HCFA gives lowdown on proposed rules, APCs
HCFA gives lowdown on proposed rules, APCs
(Editor's note: Outpatient Reimbursement Management asked an official with the Baltimore-based Health Care Financing Administration to discuss some details about the proposed rules for ambulatory surgery centers [ASCs] and the proposed prospective payment system rules for hospital outpatient services. The ASC proposed rules were published in the Federal Register on June 12. A 60-day comment period for the ASC proposal will continue through Aug. 11, and implementation is proposed for Oct. 1, 1998. The hospital outpatient prospective payment system is supposed to be implemented in 1999.
The HCFA official has worked closely with these proposals. Under HCFA policy, she agreed to discuss the rules and the new ambulatory patient classification [APC] system on the condition that she not be identified.)
ORM: How do the ASC rules differ from the proposed rules for hospital-based outpatient centers?
HCFA: Congress set up specific statutory requirements, and we're obliged to follow through on those requirements. We're making distinctions between Medicare-approved ambulatory surgery center payments and hospital-based outpatient payments. The June 12 proposal applies only to procedures on the ASC list. The secretary of the Department of Health and Human Services (HHS) is obliged by law to specify which procedures can be safely and appropriately performed in ambulatory surgery center settings. If it's not on the ASC list, then Medicare doesn't pay an ASC facility for the procedure.
The Balanced Budget Act of 1997 requires the [HHS] secretary to implement in 1999 a prospective payment system for hospital outpatient services, and that's the whole range, including clinic visits, diagnostic procedures, radiology, as well as surgery. It will be a much broader scope of services than ASCs. ASCs are limited to furnishing services in connection with surgical procedures. Hospital outpatient services include surgery, but other services as well.

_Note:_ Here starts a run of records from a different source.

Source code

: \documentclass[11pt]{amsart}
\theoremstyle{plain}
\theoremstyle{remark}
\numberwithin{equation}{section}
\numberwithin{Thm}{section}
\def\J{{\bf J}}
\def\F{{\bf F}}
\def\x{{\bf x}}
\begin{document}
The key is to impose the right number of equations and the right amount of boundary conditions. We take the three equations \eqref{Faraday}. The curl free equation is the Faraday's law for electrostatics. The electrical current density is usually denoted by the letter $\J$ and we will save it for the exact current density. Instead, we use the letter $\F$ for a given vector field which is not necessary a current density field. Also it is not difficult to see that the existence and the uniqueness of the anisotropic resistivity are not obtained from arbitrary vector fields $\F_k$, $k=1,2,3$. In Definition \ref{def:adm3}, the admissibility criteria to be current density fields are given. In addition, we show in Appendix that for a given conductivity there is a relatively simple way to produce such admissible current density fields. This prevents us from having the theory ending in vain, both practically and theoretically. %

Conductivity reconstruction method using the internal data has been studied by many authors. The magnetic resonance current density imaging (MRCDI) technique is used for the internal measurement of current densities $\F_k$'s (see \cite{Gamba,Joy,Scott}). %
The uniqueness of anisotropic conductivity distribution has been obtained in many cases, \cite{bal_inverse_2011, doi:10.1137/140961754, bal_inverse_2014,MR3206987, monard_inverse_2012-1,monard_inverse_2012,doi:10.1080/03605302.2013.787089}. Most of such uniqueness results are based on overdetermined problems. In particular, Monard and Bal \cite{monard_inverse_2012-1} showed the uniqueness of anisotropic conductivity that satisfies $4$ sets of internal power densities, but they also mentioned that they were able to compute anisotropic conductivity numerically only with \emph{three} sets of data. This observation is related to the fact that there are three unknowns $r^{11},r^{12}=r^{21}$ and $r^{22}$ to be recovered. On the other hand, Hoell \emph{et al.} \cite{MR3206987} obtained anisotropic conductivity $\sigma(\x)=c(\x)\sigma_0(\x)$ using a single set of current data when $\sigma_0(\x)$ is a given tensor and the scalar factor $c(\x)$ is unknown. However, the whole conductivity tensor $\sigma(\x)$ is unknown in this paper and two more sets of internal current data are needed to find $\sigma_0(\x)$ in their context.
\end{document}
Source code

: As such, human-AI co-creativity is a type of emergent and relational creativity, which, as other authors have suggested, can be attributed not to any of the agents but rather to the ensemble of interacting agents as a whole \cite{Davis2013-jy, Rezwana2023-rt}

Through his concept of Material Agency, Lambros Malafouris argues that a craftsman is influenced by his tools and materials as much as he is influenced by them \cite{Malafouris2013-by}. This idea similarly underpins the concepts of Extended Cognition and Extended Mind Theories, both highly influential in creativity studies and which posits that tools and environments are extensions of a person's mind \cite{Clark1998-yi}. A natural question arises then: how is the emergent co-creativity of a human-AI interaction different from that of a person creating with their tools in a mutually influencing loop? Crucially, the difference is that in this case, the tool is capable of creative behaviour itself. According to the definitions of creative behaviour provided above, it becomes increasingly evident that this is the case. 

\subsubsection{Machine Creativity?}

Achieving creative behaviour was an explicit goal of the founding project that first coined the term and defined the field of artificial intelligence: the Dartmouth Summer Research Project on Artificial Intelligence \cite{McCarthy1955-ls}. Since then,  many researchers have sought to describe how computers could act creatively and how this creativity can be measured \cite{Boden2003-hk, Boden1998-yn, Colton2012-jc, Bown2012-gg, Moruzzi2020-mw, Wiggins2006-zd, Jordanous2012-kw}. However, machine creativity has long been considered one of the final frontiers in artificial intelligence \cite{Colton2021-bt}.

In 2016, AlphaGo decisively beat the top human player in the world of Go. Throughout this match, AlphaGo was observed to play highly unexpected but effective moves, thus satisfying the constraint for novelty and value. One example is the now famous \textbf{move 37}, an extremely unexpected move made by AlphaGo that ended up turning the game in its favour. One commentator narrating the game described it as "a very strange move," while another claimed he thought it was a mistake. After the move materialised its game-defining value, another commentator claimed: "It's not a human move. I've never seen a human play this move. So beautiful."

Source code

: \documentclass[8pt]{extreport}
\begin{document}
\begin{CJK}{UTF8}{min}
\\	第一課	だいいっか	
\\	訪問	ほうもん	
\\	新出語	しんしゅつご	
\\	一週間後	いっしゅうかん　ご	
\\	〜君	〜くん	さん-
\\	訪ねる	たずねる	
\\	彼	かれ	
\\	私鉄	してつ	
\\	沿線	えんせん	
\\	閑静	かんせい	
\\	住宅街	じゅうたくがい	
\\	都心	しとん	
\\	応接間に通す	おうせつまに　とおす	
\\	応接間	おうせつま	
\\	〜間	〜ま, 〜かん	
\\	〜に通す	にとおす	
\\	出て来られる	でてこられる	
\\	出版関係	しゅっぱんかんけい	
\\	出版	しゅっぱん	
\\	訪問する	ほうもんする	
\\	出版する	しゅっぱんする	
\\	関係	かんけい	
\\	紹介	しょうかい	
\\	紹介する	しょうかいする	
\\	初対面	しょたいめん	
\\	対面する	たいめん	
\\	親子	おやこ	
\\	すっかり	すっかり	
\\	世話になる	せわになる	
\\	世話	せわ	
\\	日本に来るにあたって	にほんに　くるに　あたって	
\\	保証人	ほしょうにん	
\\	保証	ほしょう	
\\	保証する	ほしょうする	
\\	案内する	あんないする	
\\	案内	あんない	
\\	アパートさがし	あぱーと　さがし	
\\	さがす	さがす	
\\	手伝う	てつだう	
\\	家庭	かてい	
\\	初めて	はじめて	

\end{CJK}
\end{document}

ORM: Please explain HCFA's APC system.
HCFA: We coined the term "ambulatory payment classification" to designate the system or groups that are the basis for setting Medicare payments for ASCs and for hospital outpatient services. People will shorten that to APCs. It's a classification system based on grouping procedures with similar clinical characteristics as well as similar costs or resource inputs. Currently eight ASC groups or payment rates exist, and we have proposed expanding that number of groups for surgical procedures to more than 100.
Previously, we grouped surgical procedures together based on similar resource costs. We are proposing to use the same APC grouping system to set rates for both ASCs and for hospital outpatient surgical services. But this does not mean - and I cannot emphasize this enough - that the rates will necessarily be the same. APCs are just a way of grouping procedures to set a rate for that group of procedures. The Balanced Budget Act spells out specifically the factors to be taken into account to set rates for hospital outpatient services. So we arrive at actual payment amounts by different routes because we have to conform with statutory requirements for setting rates for hospital outpatient services and for ASCs, and they're different.
ORM: Some people predict that hospital-based surgery centers will experience more drastic cuts in their rates than will ASCs. Is this the case?
HCFA: That's a misunderstanding of how the system is set up. We're trying to move toward a more level playing field, and we're trying to move away from a system that may encourage providers to use payment rates as a determinant of site of service. But our first step in that direction is to at least have the same grouping system for both settings.
The common factor between ASCs and hospital-based surgery centers will be that the groups of codes will be the same. In some cases the rates may be the same, but in other cases they will differ for each group of procedures because the basis for setting those rates is going to be different for hospitals than for ASCs, and that's a function of the law.
I don't know if the outpatient prospective payment system will result in lower payments to hospitals. It really would be premature to speculate how this will translate into an impact on revenues in hospitals.
Under current law, when a patient has a procedure performed in a hospital outpatient surgery department, the beneficiary pays 20% of the hospital's charges, whatever they may be, and the charges may be different from patient to patient. Medicare pays after the fact through a cost report, and Medicare makes a payment to the hospital for procedures on the ASC list. That is based on a blended payment, which takes into account coinsurance payments, hospital costs, and what ASCs would have been paid for the same services. It's a more complex payment method. Under a prospective payment system for hospital outpatient services, the hospital will know up front what the Medicare payment will be, and the beneficiary will know up front what the copayment liability will be, and every beneficiary who goes to a particular hospital for a certain procedure will pay the same copayment amount for the procedure.